Provided records START

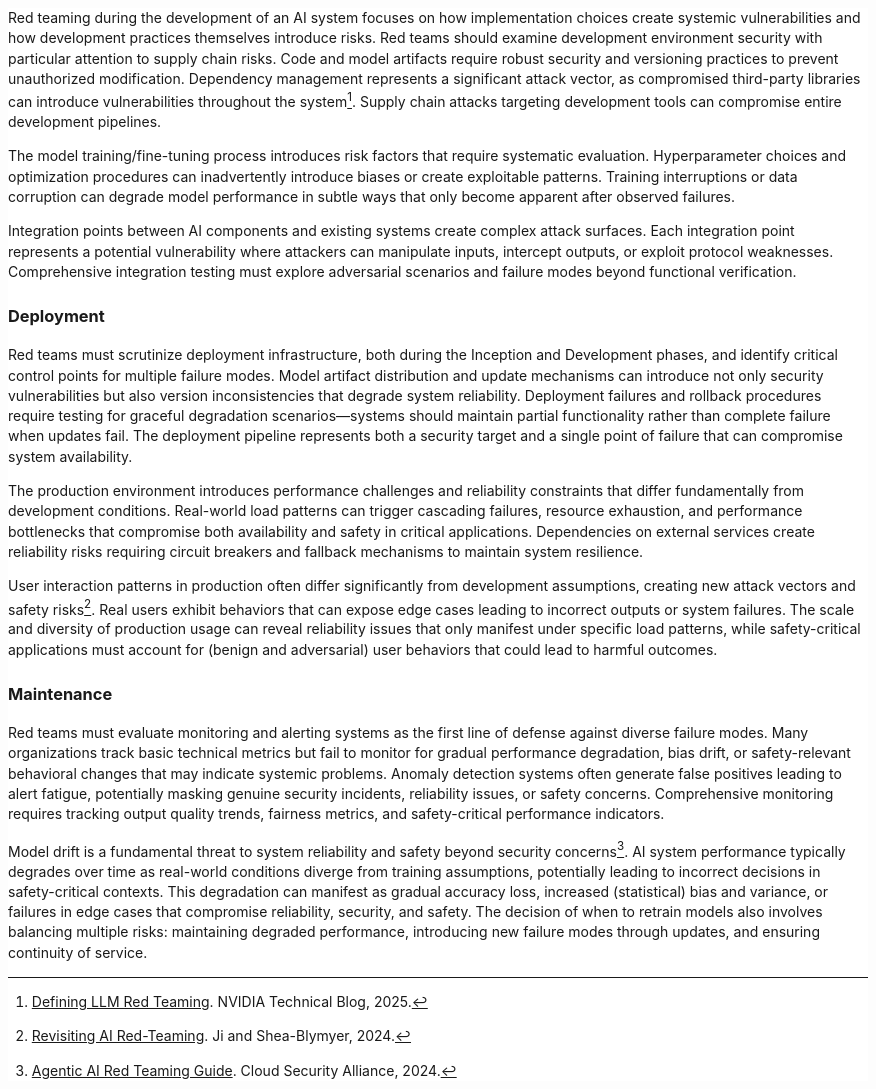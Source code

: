 Red teaming during the development of an AI system focuses on how implementation choices create systemic vulnerabilities and how development practices themselves introduce risks. Red teams should examine development environment security with particular attention to supply chain risks. Code and model artifacts require robust security and versioning practices to prevent unauthorized modification. Dependency management represents a significant attack vector, as compromised third-party libraries can introduce vulnerabilities throughout the system[^7]. Supply chain attacks targeting development tools can compromise entire development pipelines.

The model training/fine-tuning process introduces risk factors that require systematic evaluation. Hyperparameter choices and optimization procedures can inadvertently introduce biases or create exploitable patterns. Training interruptions or data corruption can degrade model performance in subtle ways that only become apparent after observed failures. 

Integration points between AI components and existing systems create complex attack surfaces. Each integration point represents a potential vulnerability where attackers can manipulate inputs, intercept outputs, or exploit protocol weaknesses. Comprehensive integration testing must explore adversarial scenarios and failure modes beyond functional verification.

### Deployment

Red teams must scrutinize deployment infrastructure, both during the Inception and Development phases, and identify critical control points for multiple failure modes. Model artifact distribution and update mechanisms can introduce not only security vulnerabilities but also version inconsistencies that degrade system reliability. Deployment failures and rollback procedures require testing for graceful degradation scenarios—systems should maintain partial functionality rather than complete failure when updates fail. The deployment pipeline represents both a security target and a single point of failure that can compromise system availability.

The production environment introduces performance challenges and reliability constraints that differ fundamentally from development conditions. Real-world load patterns can trigger cascading failures, resource exhaustion, and performance bottlenecks that compromise both availability and safety in critical applications. Dependencies on external services create reliability risks requiring circuit breakers and fallback mechanisms to maintain system resilience.

User interaction patterns in production often differ significantly from development assumptions, creating new attack vectors and safety risks[^8]. Real users exhibit behaviors that can expose edge cases leading to incorrect outputs or system failures. The scale and diversity of production usage can reveal reliability issues that only manifest under specific load patterns, while safety-critical applications must account for (benign and adversarial) user behaviors that could lead to harmful outcomes.

### Maintenance
Red teams must evaluate monitoring and alerting systems as the first line of defense against diverse failure modes. Many organizations track basic technical metrics but fail to monitor for gradual performance degradation, bias drift, or safety-relevant behavioral changes that may indicate systemic problems. Anomaly detection systems often generate false positives leading to alert fatigue, potentially masking genuine security incidents, reliability issues, or safety concerns. Comprehensive monitoring requires tracking output quality trends, fairness metrics, and safety-critical performance indicators.

Model drift is a fundamental threat to system reliability and safety beyond security concerns[^9]. AI system performance typically degrades over time as real-world conditions diverge from training assumptions, potentially leading to incorrect decisions in safety-critical contexts. This degradation can manifest as gradual accuracy loss, increased (statistical) bias and variance, or failures in edge cases that compromise reliability, security, and safety. The decision of when to retrain models also involves balancing multiple risks: maintaining degraded performance, introducing new failure modes through updates, and ensuring continuity of service.


[^1]: [Hidden Technical Debt in Machine Learning Systems](https://papers.nips.cc/paper/5656-hidden-technical-debt-in-machine-learning-systems.pdf). Sculley *et al*. NIPS, 2015.
[^2]: [Practicing Trustworthy Machine Learning](https://www.amazon.com/Practicing-Trustworthy-Machine-Learning-Transparent/dp/1098120272). Pruksachatkun *et al*. 2022.
[^3]: [The Applied Critical Thinking Handbook, version 7.0](https://nsiteam.com/social/the-applied-critical-thinking-handbook-7-0/). TRADCOC G2, 2015.
[^4]: [What is red teaming?](https://www.ibm.com/think/topics/red-teaming) Anderson, Holdsworth, and Kosinski, 2025.
[^5]: [Challenges in red teaming AI systems](https://www.anthropic.com/news/challenges-in-red-teaming-ai-systems). Anthropic, 2024.
[^6]: [3 takeaways from red teaming 100 generative AI products](https://www.microsoft.com/en-us/security/blog/2025/01/13/3-takeaways-from-red-teaming-100-generative-ai-products). Microsoft Security Team. Microsoft Security Blog, 2025.
[^7]: [Defining LLM Red Teaming](https://developer.nvidia.com/blog/defining-llm-red-teaming). NVIDIA Technical Blog, 2025.
[^8]: [Revisiting AI Red-Teaming](https://cset.georgetown.edu/article/revisiting-ai-red-teaming). Ji and Shea-Blymyer, 2024.
[^9]: [Agentic AI Red Teaming Guide](https://cloudsecurityalliance.org/artifacts/agentic-ai-red-teaming-guide). Cloud Security Alliance, 2024.
[^10]: [Summon a demon and bind it: A grounded theory of LLM red teaming](https://journals.plos.org/plosone/article?id=10.1371/journal.pone.0314658). Inie *et al*, PLOS One, 2025.
[^11]: [Red-Teaming in the Public Interest](https://datasociety.net/library/red-teaming-in-the-public-interest). Singh *et al*, 2025.
[^12]: [Red Teaming Handbook, 3rd Edition](https://www.gov.uk/government/publications/a-guide-to-red-teaming). UK Government. Development, Concepts and Doctrine Centre, 2021.
[^13]: [Red Team: How to Succeed By Thinking Like the Enemy](https://www.amazon.com/Red-Team-Succeed-Thinking-Enemy/dp/1501274899). Zenko, 2015.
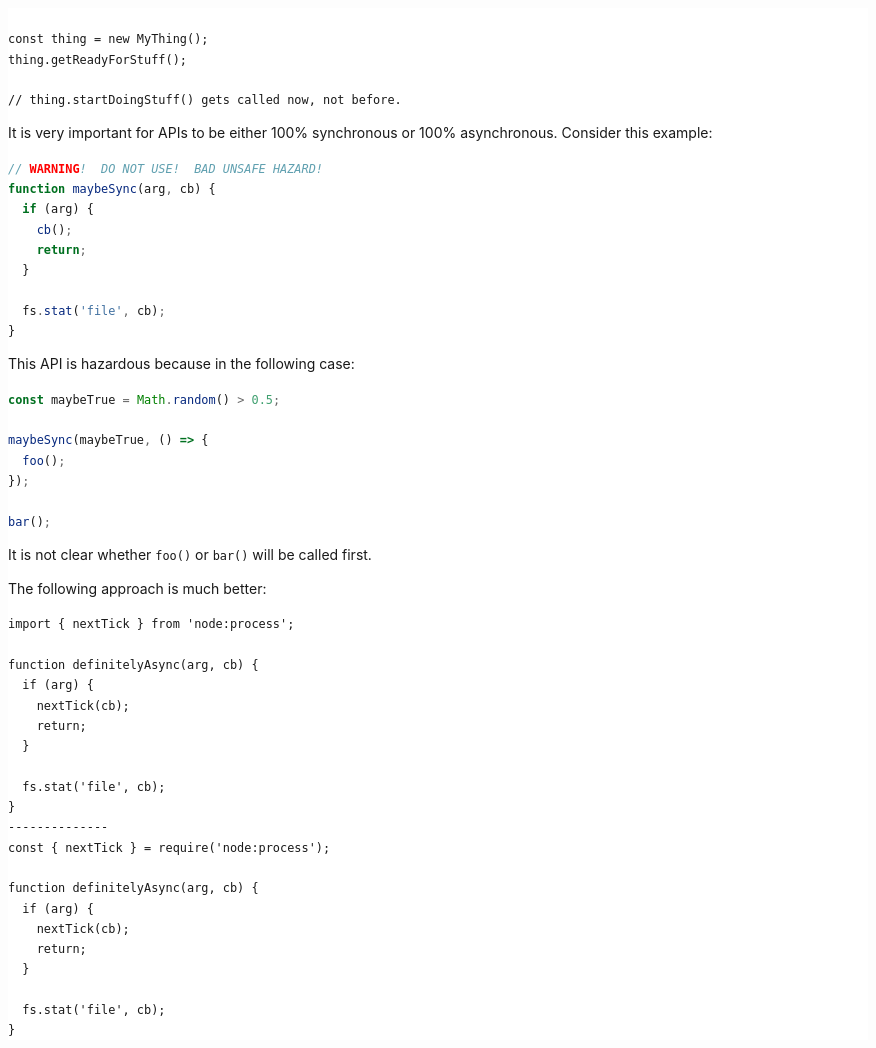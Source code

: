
 ```mjs|cjs

const thing = new MyThing();
thing.getReadyForStuff();

// thing.startDoingStuff() gets called now, not before.
```

It is very important for APIs to be either 100% synchronous or 100%
asynchronous. Consider this example:

```js
// WARNING!  DO NOT USE!  BAD UNSAFE HAZARD!
function maybeSync(arg, cb) {
  if (arg) {
    cb();
    return;
  }

  fs.stat('file', cb);
}
```

This API is hazardous because in the following case:

```js
const maybeTrue = Math.random() > 0.5;

maybeSync(maybeTrue, () => {
  foo();
});

bar();
```

It is not clear whether `foo()` or `bar()` will be called first.

The following approach is much better:

```mjs|cjs
import { nextTick } from 'node:process';

function definitelyAsync(arg, cb) {
  if (arg) {
    nextTick(cb);
    return;
  }

  fs.stat('file', cb);
}
--------------
const { nextTick } = require('node:process');

function definitelyAsync(arg, cb) {
  if (arg) {
    nextTick(cb);
    return;
  }

  fs.stat('file', cb);
}
```
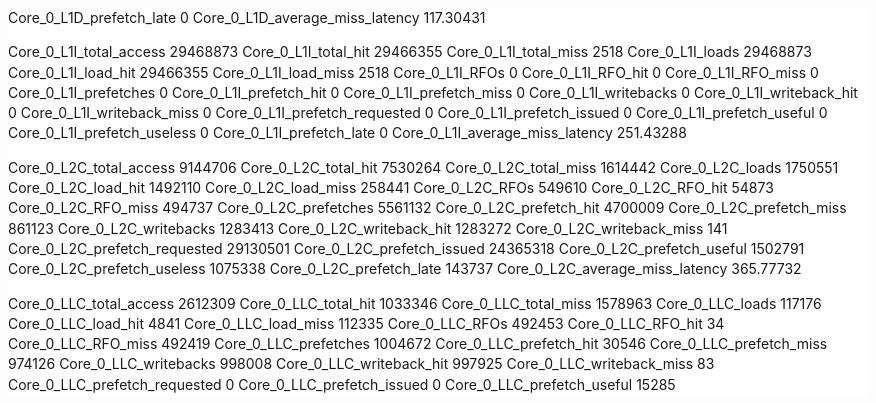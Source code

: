 Core_0_L1D_prefetch_late 0
Core_0_L1D_average_miss_latency 117.30431

Core_0_L1I_total_access 29468873
Core_0_L1I_total_hit 29466355
Core_0_L1I_total_miss 2518
Core_0_L1I_loads 29468873
Core_0_L1I_load_hit 29466355
Core_0_L1I_load_miss 2518
Core_0_L1I_RFOs 0
Core_0_L1I_RFO_hit 0
Core_0_L1I_RFO_miss 0
Core_0_L1I_prefetches 0
Core_0_L1I_prefetch_hit 0
Core_0_L1I_prefetch_miss 0
Core_0_L1I_writebacks 0
Core_0_L1I_writeback_hit 0
Core_0_L1I_writeback_miss 0
Core_0_L1I_prefetch_requested 0
Core_0_L1I_prefetch_issued 0
Core_0_L1I_prefetch_useful 0
Core_0_L1I_prefetch_useless 0
Core_0_L1I_prefetch_late 0
Core_0_L1I_average_miss_latency 251.43288

Core_0_L2C_total_access 9144706
Core_0_L2C_total_hit 7530264
Core_0_L2C_total_miss 1614442
Core_0_L2C_loads 1750551
Core_0_L2C_load_hit 1492110
Core_0_L2C_load_miss 258441
Core_0_L2C_RFOs 549610
Core_0_L2C_RFO_hit 54873
Core_0_L2C_RFO_miss 494737
Core_0_L2C_prefetches 5561132
Core_0_L2C_prefetch_hit 4700009
Core_0_L2C_prefetch_miss 861123
Core_0_L2C_writebacks 1283413
Core_0_L2C_writeback_hit 1283272
Core_0_L2C_writeback_miss 141
Core_0_L2C_prefetch_requested 29130501
Core_0_L2C_prefetch_issued 24365318
Core_0_L2C_prefetch_useful 1502791
Core_0_L2C_prefetch_useless 1075338
Core_0_L2C_prefetch_late 143737
Core_0_L2C_average_miss_latency 365.77732

Core_0_LLC_total_access 2612309
Core_0_LLC_total_hit 1033346
Core_0_LLC_total_miss 1578963
Core_0_LLC_loads 117176
Core_0_LLC_load_hit 4841
Core_0_LLC_load_miss 112335
Core_0_LLC_RFOs 492453
Core_0_LLC_RFO_hit 34
Core_0_LLC_RFO_miss 492419
Core_0_LLC_prefetches 1004672
Core_0_LLC_prefetch_hit 30546
Core_0_LLC_prefetch_miss 974126
Core_0_LLC_writebacks 998008
Core_0_LLC_writeback_hit 997925
Core_0_LLC_writeback_miss 83
Core_0_LLC_prefetch_requested 0
Core_0_LLC_prefetch_issued 0
Core_0_LLC_prefetch_useful 15285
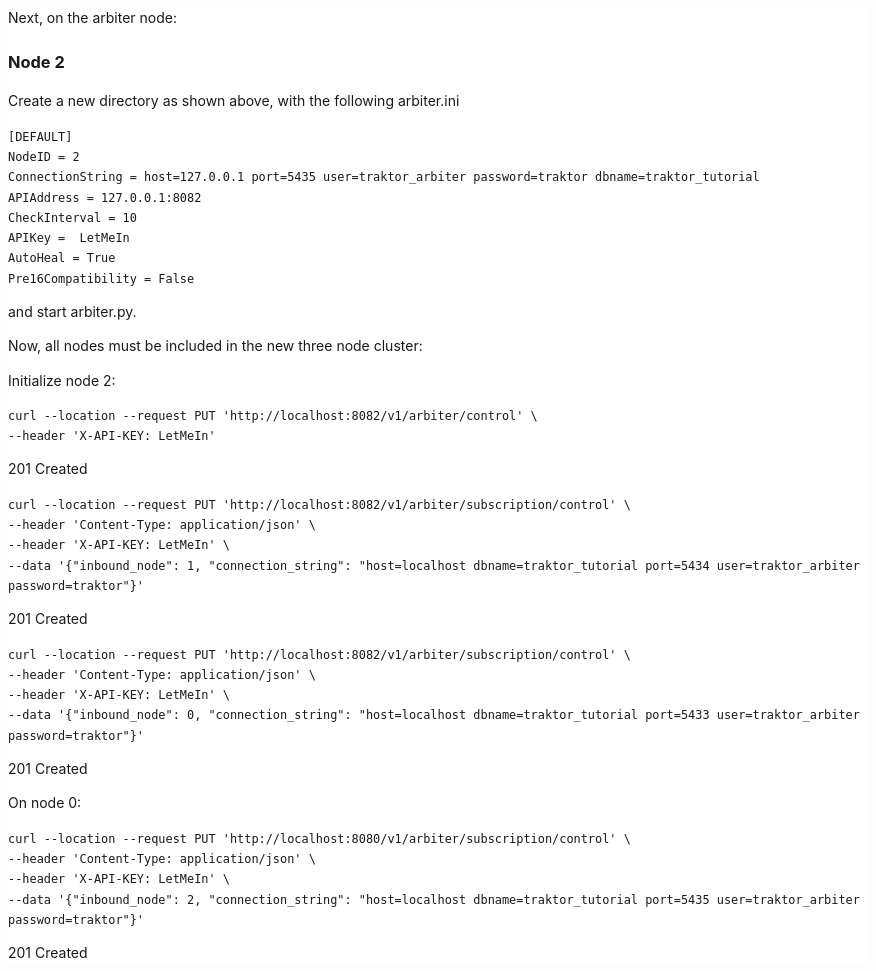 Next, on the arbiter node:

### Node 2
Create a new directory as shown above, with the following arbiter.ini

```
[DEFAULT]
NodeID = 2
ConnectionString = host=127.0.0.1 port=5435 user=traktor_arbiter password=traktor dbname=traktor_tutorial
APIAddress = 127.0.0.1:8082
CheckInterval = 10
APIKey =  LetMeIn
AutoHeal = True
Pre16Compatibility = False
```

and start arbiter.py.

Now, all nodes must be included in the new three node cluster:

Initialize node 2:
```
curl --location --request PUT 'http://localhost:8082/v1/arbiter/control' \
--header 'X-API-KEY: LetMeIn'
```
201 Created

```
curl --location --request PUT 'http://localhost:8082/v1/arbiter/subscription/control' \
--header 'Content-Type: application/json' \
--header 'X-API-KEY: LetMeIn' \
--data '{"inbound_node": 1, "connection_string": "host=localhost dbname=traktor_tutorial port=5434 user=traktor_arbiter password=traktor"}'
```
201 Created

```
curl --location --request PUT 'http://localhost:8082/v1/arbiter/subscription/control' \
--header 'Content-Type: application/json' \
--header 'X-API-KEY: LetMeIn' \
--data '{"inbound_node": 0, "connection_string": "host=localhost dbname=traktor_tutorial port=5433 user=traktor_arbiter password=traktor"}'
```
201 Created

On node 0:

```
curl --location --request PUT 'http://localhost:8080/v1/arbiter/subscription/control' \
--header 'Content-Type: application/json' \
--header 'X-API-KEY: LetMeIn' \
--data '{"inbound_node": 2, "connection_string": "host=localhost dbname=traktor_tutorial port=5435 user=traktor_arbiter password=traktor"}'
```
201 Created
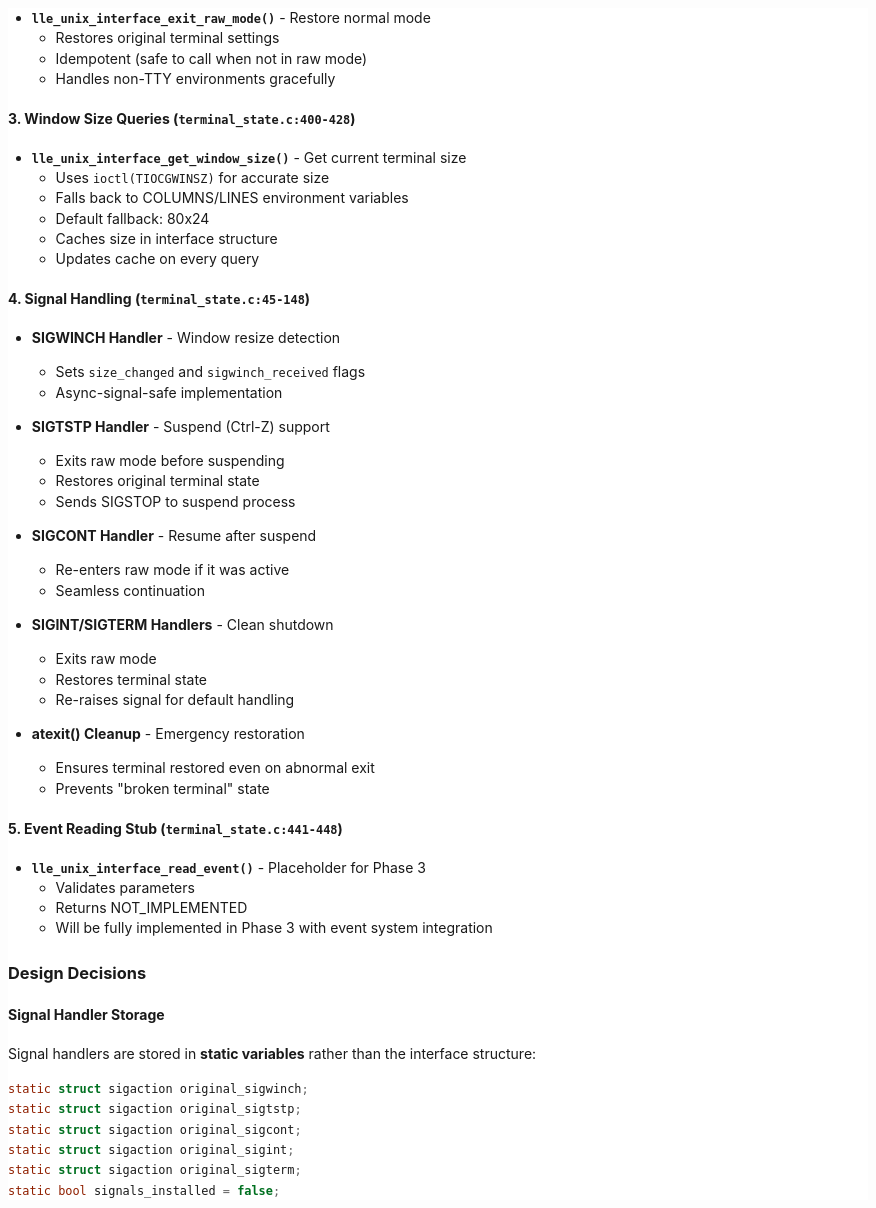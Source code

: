 - **`lle_unix_interface_exit_raw_mode()`** - Restore normal mode
  - Restores original terminal settings
  - Idempotent (safe to call when not in raw mode)
  - Handles non-TTY environments gracefully

#### 3. Window Size Queries (`terminal_state.c:400-428`)
- **`lle_unix_interface_get_window_size()`** - Get current terminal size
  - Uses `ioctl(TIOCGWINSZ)` for accurate size
  - Falls back to COLUMNS/LINES environment variables
  - Default fallback: 80x24
  - Caches size in interface structure
  - Updates cache on every query

#### 4. Signal Handling (`terminal_state.c:45-148`)
- **SIGWINCH Handler** - Window resize detection
  - Sets `size_changed` and `sigwinch_received` flags
  - Async-signal-safe implementation
  
- **SIGTSTP Handler** - Suspend (Ctrl-Z) support
  - Exits raw mode before suspending
  - Restores original terminal state
  - Sends SIGSTOP to suspend process
  
- **SIGCONT Handler** - Resume after suspend
  - Re-enters raw mode if it was active
  - Seamless continuation
  
- **SIGINT/SIGTERM Handlers** - Clean shutdown
  - Exits raw mode
  - Restores terminal state
  - Re-raises signal for default handling
  
- **atexit() Cleanup** - Emergency restoration
  - Ensures terminal restored even on abnormal exit
  - Prevents "broken terminal" state

#### 5. Event Reading Stub (`terminal_state.c:441-448`)
- **`lle_unix_interface_read_event()`** - Placeholder for Phase 3
  - Validates parameters
  - Returns NOT_IMPLEMENTED
  - Will be fully implemented in Phase 3 with event system integration

### Design Decisions

#### Signal Handler Storage
Signal handlers are stored in **static variables** rather than the interface structure:
```c
static struct sigaction original_sigwinch;
static struct sigaction original_sigtstp;
static struct sigaction original_sigcont;
static struct sigaction original_sigint;
static struct sigaction original_sigterm;
static bool signals_installed = false;
```
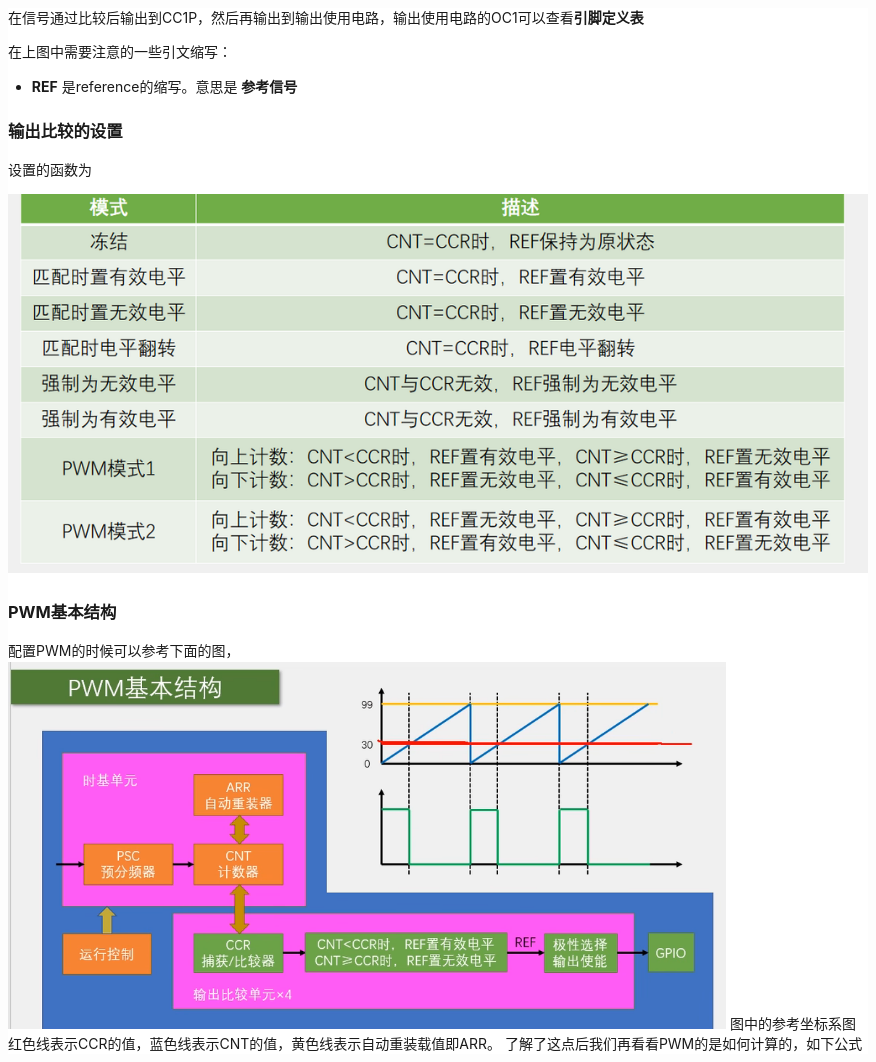 在信号通过比较后输出到CC1P，然后再输出到输出使用电路，输出使用电路的OC1可以查看**引脚定义表**

在上图中需要注意的一些引文缩写：

- **REF** 是reference的缩写。意思是 **参考信号**

### 输出比较的设置

设置的函数为

![模式](image-34.png)

### PWM基本结构

配置PWM的时候可以参考下面的图，
![结构图](image-35.png)
图中的参考坐标系图红色线表示CCR的值，蓝色线表示CNT的值，黄色线表示自动重装载值即ARR。
了解了这点后我们再看看PWM的是如何计算的，如下公式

Provided records END

* _What needs to be done_
The expected answer is a copy of each line above containing "following".

* _Answer to this task_
This API is hazardous because in the following case:
The following approach is much better:
Create a new directory as shown above, with the following arbiter.ini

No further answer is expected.